Glitter and Glue: Kelly Corrigan

     In the new memoir, Glitter and Glue, Kelly Corrigan uses her famous wit and candor to explore her relationship with her mother against the backdrop of a stint as a nanny to a motherless family in Australia. Kelly is becoming the resonant voice of Generation X women who grew up in the 1980’s.  Her 2009 book, The Middle Place, was a New York Times bestseller and her realistic and authentic first person voice detailed an experience with breast cancer as well as the amazing relationship she shares with her exceptional father, Greenie Corrigan. In Glitter and Glue, she explores a sometimes intense life with her mother, and comes to understand their complicated love as she cares for the Tanner family, who has lost a mother to cancer. After college, Kelly is on a youthful mission to explore the world and create her own insights on life, much to her practical mother’s chagrin. As a caretaker to young Martin and Amelia Tanner and companion to their older half-brother, Evan, Kelly gains some introspection regarding her mother who is the “glue” to Greenie’s glitter. In the vein of Michael Lewis, Corrigan is able to create her own narrative beside another tale of her travels in Australia. The style is conversational, sometimes sarcastic, and beautifully permeated by metaphor that feels authentic to the reader.  In difficulties with the willful and grieving young daughter Amelia Tanner, Kelly recalls,“The Guess Jeans Fight of 1984,” which will leave readers who grew up in the 1980’s chuckling. (Excerpt: https://medium.com/thoughts-for-thinking-women/e68bcbef1fc1). There is a rhythm and poignancy to her words and the book is one that will most likely be read in one sitting as it was for me.

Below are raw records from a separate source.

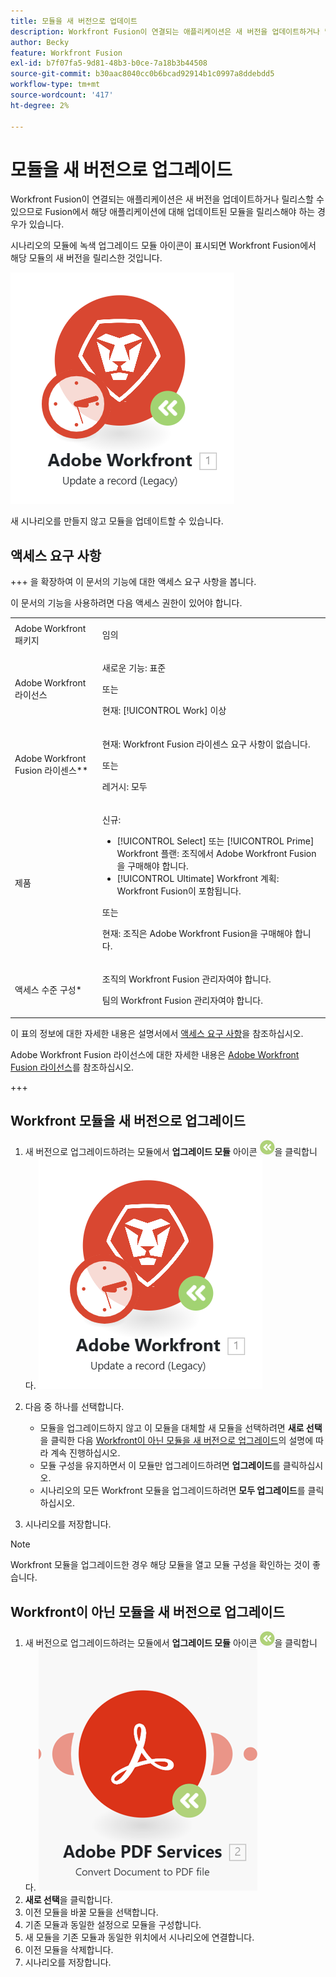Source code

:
 ```yaml
---
title: 모듈을 새 버전으로 업데이트
description: Workfront Fusion이 연결되는 애플리케이션은 새 버전을 업데이트하거나 릴리스할 수 있으므로 Fusion에서 해당 애플리케이션에 대해 업데이트된 모듈을 릴리스해야 하는 경우가 있습니다.
author: Becky
feature: Workfront Fusion
exl-id: b7f07fa5-9d81-48b3-b0ce-7a18b3b44508
source-git-commit: b30aac8040cc0b6bcad92914b1c0997a8ddebdd5
workflow-type: tm+mt
source-wordcount: '417'
ht-degree: 2%

---
```


# 모듈을 새 버전으로 업그레이드

Workfront Fusion이 연결되는 애플리케이션은 새 버전을 업데이트하거나 릴리스할 수 있으므로 Fusion에서 해당 애플리케이션에 대해 업데이트된 모듈을 릴리스해야 하는 경우가 있습니다.

시나리오의 모듈에 녹색 업그레이드 모듈 아이콘이 표시되면 Workfront Fusion에서 해당 모듈의 새 버전을 릴리스한 것입니다.

![업데이트 아이콘](assets/update-indicator-workfront.png)

새 시나리오를 만들지 않고 모듈을 업데이트할 수 있습니다.

## 액세스 요구 사항

+++ 을 확장하여 이 문서의 기능에 대한 액세스 요구 사항을 봅니다.

이 문서의 기능을 사용하려면 다음 액세스 권한이 있어야 합니다.

<table style="table-layout:auto">
 <col> 
 <col> 
 <tbody> 
  <tr> 
   <td role="rowheader">Adobe Workfront 패키지</td> 
   <td> <p>임의</p> </td> 
  </tr> 
  <tr data-mc-conditions=""> 
   <td role="rowheader">Adobe Workfront 라이선스</td> 
   <td> <p>새로운 기능: 표준</p><p>또는</p><p>현재: [!UICONTROL Work] 이상</p> </td> 
  </tr> 
  <tr> 
   <td role="rowheader">Adobe Workfront Fusion 라이센스**</td> 
   <td>
   <p>현재: Workfront Fusion 라이센스 요구 사항이 없습니다.</p>
   <p>또는</p>
   <p>레거시: 모두 </p>
   </td> 
  </tr> 
  <tr> 
   <td role="rowheader">제품</td> 
   <td>
   <p>신규:</p> <ul><li>[!UICONTROL Select] 또는 [!UICONTROL Prime] Workfront 플랜: 조직에서 Adobe Workfront Fusion을 구매해야 합니다.</li><li>[!UICONTROL Ultimate] Workfront 계획: Workfront Fusion이 포함됩니다.</li></ul>
   <p>또는</p>
   <p>현재: 조직은 Adobe Workfront Fusion을 구매해야 합니다.</p>
   </td> 
  </tr>
  <tr data-mc-conditions=""> 
   <td role="rowheader">액세스 수준 구성*</td> 
   <td> 
     <p>조직의 Workfront Fusion 관리자여야 합니다.</p>
     <p>팀의 Workfront Fusion 관리자여야 합니다.</p>
   </td> 
  </tr> 
   </td> 
  </tr> 
 </tbody> 
</table>

이 표의 정보에 대한 자세한 내용은 설명서에서 [액세스 요구 사항](/help/workfront-fusion/references/licenses-and-roles/access-level-requirements-in-documentation.md)을 참조하십시오.

Adobe Workfront Fusion 라이선스에 대한 자세한 내용은 [Adobe Workfront Fusion 라이선스](/help/workfront-fusion/set-up-and-manage-workfront-fusion/licensing-operations-overview/license-automation-vs-integration.md)를 참조하십시오.

+++

## Workfront 모듈을 새 버전으로 업그레이드

1. 새 버전으로 업그레이드하려는 모듈에서 **업그레이드 모듈** 아이콘 ![업그레이드 아이콘](assets/upgrade-icon.png)을 클릭합니다.
   ![업데이트 아이콘](assets/update-indicator-workfront.png)
1. 다음 중 하나를 선택합니다.

   * 모듈을 업그레이드하지 않고 이 모듈을 대체할 새 모듈을 선택하려면 **새로 선택**&#x200B;을 클릭한 다음 [Workfront이 아닌 모듈을 새 버전으로 업그레이드](#upgrade-a-non-workfront-module-to-a-new-version)의 설명에 따라 계속 진행하십시오.
   * 모듈 구성을 유지하면서 이 모듈만 업그레이드하려면 **업그레이드**&#x200B;를 클릭하십시오.
   * 시나리오의 모든 Workfront 모듈을 업그레이드하려면 **모두 업그레이드**&#x200B;를 클릭하십시오.

1. 시나리오를 저장합니다.

>[!NOTE]
>
>Workfront 모듈을 업그레이드한 경우 해당 모듈을 열고 모듈 구성을 확인하는 것이 좋습니다.

## Workfront이 아닌 모듈을 새 버전으로 업그레이드

1. 새 버전으로 업그레이드하려는 모듈에서 **업그레이드 모듈** 아이콘 ![업그레이드 아이콘](assets/upgrade-icon.png)을 클릭합니다.
   ![업데이트 아이콘](assets/update-indicator.png)
1. **새로 선택**&#x200B;을 클릭합니다.
1. 이전 모듈을 바꿀 모듈을 선택합니다.
1. 기존 모듈과 동일한 설정으로 모듈을 구성합니다.
1. 새 모듈을 기존 모듈과 동일한 위치에서 시나리오에 연결합니다.
1. 이전 모듈을 삭제합니다.
1. 시나리오를 저장합니다.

     Author Ernest Gaines once said that he started writing of his childhood in rural Louisiana because he wished for books about his people. I feel as if Kelly is writing for my people because like me, she was raised in the suburbs of Philadelphia, summered in Avalon (a lovely part of the Jersey shore), and moved 3,000 miles away to the San Francisco Bay area where she became a mother. Not since I was a youngster reading the books of Judy Blume has a writer captured my feelings and thoughts on so many levels. I was so sad to put down this book that I reread The Middle Place which was even better the second time around. As a reviewer, I see a long writing career for Kelly Corrigan and hope her books will be adapted to film. Glitter and Glue is a special book on parenthood, coming of age, love, and loss which is written in a rich and realistic tone. Thank you Kelly for another jewel of a book and I hope you will keep them coming.